[Opening Dataset records section]

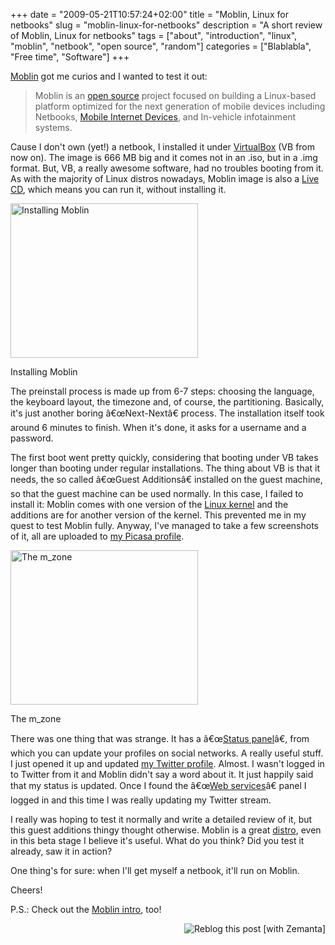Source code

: +++
date = "2009-05-21T10:57:24+02:00"
title = "Moblin, Linux for netbooks"
slug = "moblin-linux-for-netbooks"
description = "A short review of Moblin, Linux for netbooks"
tags = ["about", "introduction", "linux", "moblin", "netbook", "open source", "random"]
categories = ["Blablabla", "Free time", "Software"]
+++
<p><a class="zem_slink" href="http://www.moblin.org/" title="Moblin" rel="homepage">Moblin</a> got me curios and I wanted to test it out:</p>
<blockquote><p>Moblin is an <a class="zem_slink" href="http://www.wikinvest.com/concept/Open_Source" title="Open Source" rel="wikinvest">open source</a> project focused on building a Linux-based platform optimized for the next generation of mobile devices including Netbooks, <a class="zem_slink" href="http://en.wikipedia.org/wiki/Mobile_internet_device" title="Mobile internet device" rel="wikipedia">Mobile Internet Devices</a>, and In-vehicle infotainment systems.</p></blockquote>
<p>Cause I don't own (yet!) a netbook, I installed it under <a class="zem_slink" href="http://www.virtualbox.org/" title="VirtualBox" rel="homepage">VirtualBox</a> (VB from now on). The image is 666 MB big and it comes not in an .iso, but in a .img format. But, VB, a really awesome software, had no troubles booting from it. As with the majority of Linux distros nowadays, Moblin image is also a <a class="zem_slink" href="http://en.wikipedia.org/wiki/Live_CD" title="Live CD" rel="wikipedia">Live CD</a>, which means you can run it, without installing it.</p>
<div id="attachment_729" class="wp-caption alignright" style="width: 300"><a href="http://robertbasic.com/blog/wp-content/uploads/2009/05/step10.png"><img src="http://robertbasic.com/blog/wp-content/uploads/2009/05/step10-300x247.png" alt="Installing Moblin" title="Installing Moblin" class="size-medium wp-image-729" height="247" width="300"></a><p class="wp-caption-text">Installing Moblin</p></div>
<p>The preinstall process is made up from 6-7 steps: choosing the language, the keyboard layout, the timezone and, of course, the partitioning. Basically, it's just another boring â€œNext-Nextâ€ process. The installation itself took around 6 minutes to finish. When it's done, it asks for a username and a password.</p>
<p>The first boot went pretty quickly, considering that booting under VB takes longer than booting under regular installations. The thing about VB is that it needs, the so called â€œGuest Additionsâ€ installed on the guest machine, so that the guest machine can be used normally. In this case, I failed to install it: Moblin comes with one version of the <a class="zem_slink" href="http://www.kernel.org/" title="Linux kernel" rel="homepage">Linux kernel</a> and the additions are for another version of the kernel. This prevented me in my quest to test Moblin fully. Anyway, I've managed to take a few screenshots of it, all are uploaded to <a href="http://picasaweb.google.com/robertbasic.com/Moblin">my Picasa profile</a>.</p>
<div id="attachment_732" class="wp-caption alignleft" style="width: 300"><a href="http://robertbasic.com/blog/wp-content/uploads/2009/05/screen1.png"><img src="http://robertbasic.com/blog/wp-content/uploads/2009/05/screen1-300x247.png" alt="The m_zone" title="The m_zone" class="size-medium wp-image-732" height="247" width="300"></a><p class="wp-caption-text">The m_zone</p></div>
<p>There was one thing that was strange. It has a â€œ<a href="http://moblin.org/documentation/moblin-netbook-intro/how-get-around-moblin-netbook-ui/status-panel">Status panel</a>â€, from which you can update your profiles on social networks. A really useful stuff. I just opened it up and updated <a href="http://twitter.com/robertbasic">my Twitter profile</a>. Almost. I wasn't logged in to Twitter from it and Moblin didn't say a word about it. It just happily said that my status is updated. Once I found the â€œ<a href="http://moblin.org/documentation/moblin-netbook-intro/show-me-how-connect-stuff/setting-web-services">Web services</a>â€ panel I logged in and this time I was really updating my Twitter stream.</p>
<p>I really was hoping to test it normally and write a detailed review of it, but this guest additions thingy thought otherwise. Moblin is a great <a class="zem_slink" href="http://en.wikipedia.org/wiki/Linux_distribution" title="Linux distribution" rel="wikipedia">distro</a>, even in this beta stage I believe it's useful. What do you think? Did you test it already, saw it in action?</p>
<p>One thing's for sure: when I'll get myself a netbook, it'll run on Moblin.</p>
<p>Cheers!</p>
<p>P.S.: Check out the <a href="http://moblin.org/documentation/moblin-netbook-intro">Moblin intro</a>, too!</p>
<div style="margin-top: 10px; height: 15px;" class="zemanta-pixie"><a class="zemanta-pixie-a" href="http://reblog.zemanta.com/zemified/5d894d6e-e1b1-4532-9dc5-735a118271b5/" title="Reblog this post [with Zemanta]"><img style="border: medium none ; float: right;" class="zemanta-pixie-img" src="http://img.zemanta.com/reblog_e.png?x-id=5d894d6e-e1b1-4532-9dc5-735a118271b5" alt="Reblog this post [with Zemanta]"></a><span class="zem-script more-related pretty-attribution"><script type="text/javascript" src="http://static.zemanta.com/readside/loader.js" defer="defer"></script></span></div>
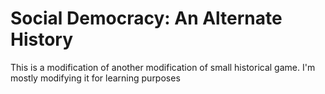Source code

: # Social Democracy: An Alternate History

This is a modification of another modification of small historical game.
I'm mostly modifying it for learning purposes
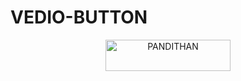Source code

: # VEDIO-BUTTON

<p align="center">
<a href="https://github.com/PANDITHAN"><img <a href="https://github.com/PANDITHAN"><img src="https://github.com/PANDITHAN/VEDIO-BUTTON/blob/main/BUTTON/BUTTON_POWERED_BY-M-STER.png" alt="PANDITHAN" border="0" height="50" width="200" align="center" /></a>
</p>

[Closing Dataset records section]

Problem requirements:
Set down the records above exactly as written, beginning with the first line and ending with the line that contains "test it out:</p>", and do not include pictures.

Task solution:
Source code

: +++
date = "2009-05-21T10:57:24+02:00"
title = "Moblin, Linux for netbooks"
slug = "moblin-linux-for-netbooks"
description = "A short review of Moblin, Linux for netbooks"
tags = ["about", "introduction", "linux", "moblin", "netbook", "open source", "random"]
categories = ["Blablabla", "Free time", "Software"]
+++
<p><a class="zem_slink" href="http://www.moblin.org/" title="Moblin" rel="homepage">Moblin</a> got me curios and I wanted to test it out:</p>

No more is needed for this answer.